DATA EXTRACT Block Start

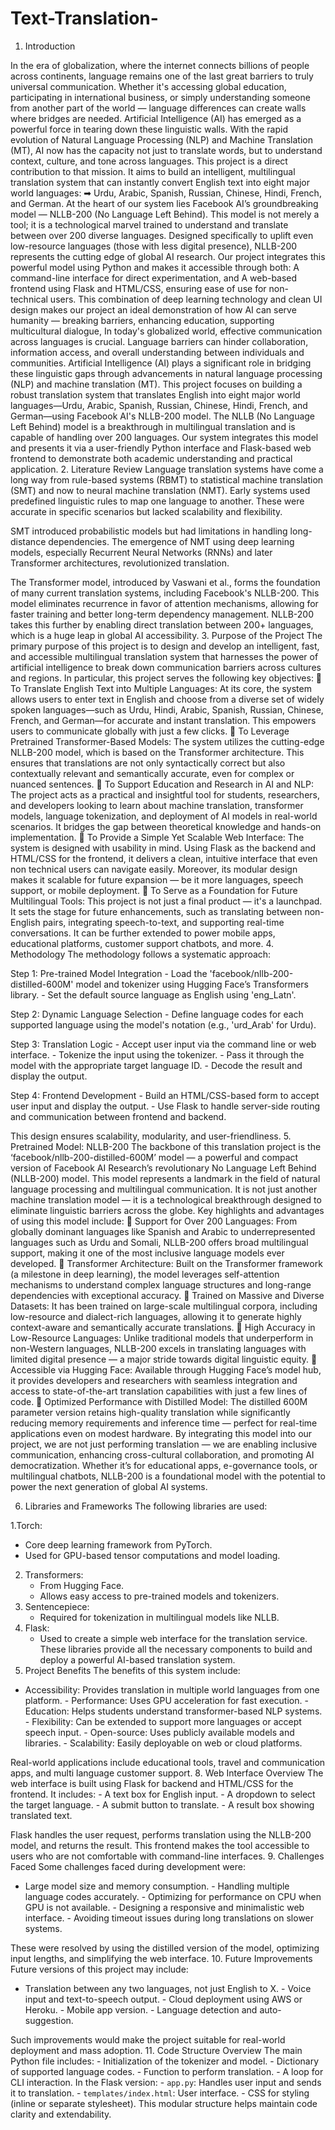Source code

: # Text-Translation-
1. Introduction 
 
In the era of globalization, where the internet connects billions of people across continents, 
language remains one of the last great barriers to truly universal communication. Whether it's 
accessing global education, participating in international business, or simply understanding 
someone from another part of the world — language differences can create walls where bridges are 
needed. 
Artificial Intelligence (AI) has emerged as a powerful force in tearing down these linguistic walls. 
With the rapid evolution of Natural Language Processing (NLP) and Machine Translation (MT), AI 
now has the capacity not just to translate words, but to understand context, culture, and tone across 
languages. 
This project is a direct contribution to that mission. It aims to build an intelligent, multilingual 
translation system that can instantly convert English text into eight major world languages: 
➡ Urdu, Arabic, Spanish, Russian, Chinese, Hindi, French, and German. 
At the heart of our system lies Facebook AI’s groundbreaking model — NLLB-200 (No Language 
Left Behind). This model is not merely a tool; it is a technological marvel trained to understand and 
translate between over 200 diverse languages. Designed specifically to uplift even low-resource 
languages (those with less digital presence), NLLB-200 represents the cutting edge of global AI 
research. 
Our project integrates this powerful model using Python and makes it accessible through both: 
A command-line interface for direct experimentation, and A web-based frontend using Flask and 
HTML/CSS, ensuring ease of use for non-technical users. 
This combination of deep learning technology and clean UI design makes our project an ideal 
demonstration of how AI can serve humanity — breaking barriers, enhancing education, 
supporting multicultural dialogue, 
In today's globalized world, effective communication across languages is crucial. Language barriers 
can hinder collaboration, information access, and overall understanding between individuals and 
communities. Artificial Intelligence (AI) plays a significant role in bridging these linguistic gaps 
through advancements in natural language processing (NLP) and machine translation (MT). This 
project focuses on building a robust translation system that translates English into eight major 
world languages—Urdu, Arabic, Spanish, Russian, Chinese, Hindi, French, and German—using 
Facebook AI's NLLB-200 model. 
The NLLB (No Language Left Behind) model is a breakthrough in multilingual translation and is 
capable of handling over 200 languages. Our system integrates this model and presents it via a 
user-friendly Python interface and Flask-based web frontend to demonstrate both academic 
understanding and practical application. 
2. Literature Review 
Language translation systems have come a long way from rule-based systems (RBMT) to statistical 
machine translation (SMT) and now to neural machine translation (NMT). Early systems used 
predefined linguistic rules to map one language to another. These were accurate in specific 
scenarios but lacked scalability and flexibility. 
 
SMT introduced probabilistic models but had limitations in handling long-distance dependencies. 
The emergence of NMT using deep learning models, especially Recurrent Neural Networks (RNNs) 
and later Transformer architectures, revolutionized translation. 
 
The Transformer model, introduced by Vaswani et al., forms the foundation of many current 
translation systems, including Facebook's NLLB-200. This model eliminates recurrence in favor of 
attention mechanisms, allowing for faster training and better long-term dependency management. 
NLLB-200 takes this further by enabling direct translation between 200+ languages, which is a 
huge leap in global AI accessibility. 
3. Purpose of the Project 
The primary purpose of this project is to design and develop an intelligent, fast, and accessible 
multilingual translation system that harnesses the power of artificial intelligence to break down 
communication barriers across cultures and regions. 
In particular, this project serves the following key objectives: 
 To Translate English Text into Multiple Languages: 
At its core, the system allows users to enter text in English and choose from a diverse set 
of widely spoken languages—such as Urdu, Hindi, Arabic, Spanish, Russian, Chinese, 
French, and German—for accurate and instant translation. This empowers users to 
communicate globally with just a few clicks. 
 To Leverage Pretrained Transformer-Based Models: 
The system utilizes the cutting-edge NLLB-200 model, which is based on the 
Transformer architecture. This ensures that translations are not only syntactically correct 
but also contextually relevant and semantically accurate, even for complex or nuanced 
sentences. 
 To Support Education and Research in AI and NLP: 
The project acts as a practical and insightful tool for students, researchers, and developers 
looking to learn about machine translation, transformer models, language 
tokenization, and deployment of AI models in real-world scenarios. It bridges the gap 
between theoretical knowledge and hands-on implementation. 
 To Provide a Simple Yet Scalable Web Interface: 
The system is designed with usability in mind. Using Flask as the backend and 
HTML/CSS for the frontend, it delivers a clean, intuitive interface that even non
technical users can navigate easily. Moreover, its modular design makes it scalable for 
future expansion — be it more languages, speech support, or mobile deployment. 
 To Serve as a Foundation for Future Multilingual Tools: 
This project is not just a final product — it's a launchpad. It sets the stage for future 
enhancements, such as translating between non-English pairs, integrating speech-to-text, 
and supporting real-time conversations. It can be further extended to power mobile apps, 
educational platforms, customer support chatbots, and more. 
4. Methodology 
The methodology follows a systematic approach: 
 
Step 1: Pre-trained Model Integration - Load the 'facebook/nllb-200-distilled-600M' model and tokenizer using Hugging Face’s 
Transformers library. - Set the default source language as English using 'eng_Latn'. 
 
Step 2: Dynamic Language Selection - Define language codes for each supported language using the model's notation (e.g., 'urd_Arab' for 
Urdu). 
 
Step 3: Translation Logic - Accept user input via the command line or web interface. - Tokenize the input using the tokenizer. - Pass it through the model with the appropriate target language ID. - Decode the result and display the output. 
 
Step 4: Frontend Development - Build an HTML/CSS-based form to accept user input and display the output. - Use Flask to handle server-side routing and communication between frontend and backend. 
 
This design ensures scalability, modularity, and user-friendliness. 
5. Pretrained Model: NLLB-200 
The backbone of this translation project is the ‘facebook/nllb-200-distilled-600M’ model — a 
powerful and compact version of Facebook AI Research’s revolutionary No Language Left 
Behind (NLLB-200) model. This model represents a landmark in the field of natural language 
processing and multilingual communication. It is not just another machine translation model — it 
is a technological breakthrough designed to eliminate linguistic barriers across the globe. 
Key highlights and advantages of using this model include: 
 Support for Over 200 Languages: 
From globally dominant languages like Spanish and Arabic to underrepresented 
languages such as Urdu and Somali, NLLB-200 offers broad multilingual support, 
making it one of the most inclusive language models ever developed. 
 Transformer Architecture: 
Built on the Transformer framework (a milestone in deep learning), the model leverages 
self-attention mechanisms to understand complex language structures and long-range 
dependencies with exceptional accuracy. 
 Trained on Massive and Diverse Datasets: 
It has been trained on large-scale multilingual corpora, including low-resource and 
dialect-rich languages, allowing it to generate highly context-aware and semantically 
accurate translations. 
 High Accuracy in Low-Resource Languages: 
Unlike traditional models that underperform in non-Western languages, NLLB-200 
excels in translating languages with limited digital presence — a major stride towards 
digital linguistic equity. 
 Accessible via Hugging Face: 
Available through Hugging Face’s model hub, it provides developers and researchers 
with seamless integration and access to state-of-the-art translation capabilities with just a 
few lines of code. 
 Optimized Performance with Distilled Model: 
The distilled 600M parameter version retains high-quality translation while significantly 
reducing memory requirements and inference time — perfect for real-time applications 
even on modest hardware. 
By integrating this model into our project, we are not just performing translation — we are 
enabling inclusive communication, enhancing cross-cultural collaboration, and promoting AI 
democratization. Whether it’s for educational apps, e-governance tools, or multilingual 
chatbots, NLLB-200 is a foundational model with the potential to power the next generation of 
global AI systems. 
 
6. Libraries and Frameworks 
The following libraries are used: 
 
1.Torch: 
   - Core deep learning framework from PyTorch. 
   - Used for GPU-based tensor computations and model loading. 
2. Transformers: 
   - From Hugging Face. 
   - Allows easy access to pre-trained models and tokenizers. 
3. Sentencepiece: 
   - Required for tokenization in multilingual models like NLLB. 
4. Flask: 
   - Used to create a simple web interface for the translation service. 
These libraries provide all the necessary components to build and deploy a powerful AI-based 
translation system. 
7. Project Benefits 
The benefits of this system include: 
 - Accessibility: Provides translation in multiple world languages from one platform. - Performance: Uses GPU acceleration for fast execution. - Education: Helps students understand transformer-based NLP systems. - Flexibility: Can be extended to support more languages or accept speech input. - Open-source: Uses publicly available models and libraries. - Scalability: Easily deployable on web or cloud platforms. 
 
Real-world applications include educational tools, travel and communication apps, and multi
language customer support. 
8. Web Interface Overview 
The web interface is built using Flask for backend and HTML/CSS for the frontend. It includes: - A text box for English input. - A dropdown to select the target language. - A submit button to translate. - A result box showing translated text. 
 
Flask handles the user request, performs translation using the NLLB-200 model, and returns the 
result. 
This frontend makes the tool accessible to users who are not comfortable with command-line 
interfaces. 
9. Challenges Faced 
Some challenges faced during development were: 
 - Large model size and memory consumption. - Handling multiple language codes accurately. - Optimizing for performance on CPU when GPU is not available. - Designing a responsive and minimalistic web interface. - Avoiding timeout issues during long translations on slower systems. 
 
These were resolved by using the distilled version of the model, optimizing input lengths, and 
simplifying the web interface. 
10. Future Improvements 
Future versions of this project may include: 
 - Translation between any two languages, not just English to X. - Voice input and text-to-speech output. - Cloud deployment using AWS or Heroku. - Mobile app version. - Language detection and auto-suggestion. 
 
Such improvements would make the project suitable for real-world deployment and mass adoption. 
11. Code Structure Overview 
The main Python file includes: - Initialization of the tokenizer and model. - Dictionary of supported language codes. - Function to perform translation. - A loop for CLI interaction. 
In the Flask version: - `app.py`: Handles user input and sends it to translation. - `templates/index.html`: User interface. - CSS for styling (inline or separate stylesheet). 
This modular structure helps maintain code clarity and extendability.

DATA EXTRACT Block End

WHAT IS NEEDED: Beginning with the line holding "It has been" and ending with the line holding "Accessible via Hugging", write out the stretch of material above exactly; add no further lines.

ANSWER BOX:
It has been trained on large-scale multilingual corpora, including low-resource and 
dialect-rich languages, allowing it to generate highly context-aware and semantically 
accurate translations. 
 High Accuracy in Low-Resource Languages: 
Unlike traditional models that underperform in non-Western languages, NLLB-200 
excels in translating languages with limited digital presence — a major stride towards 
digital linguistic equity. 
 Accessible via Hugging Face: 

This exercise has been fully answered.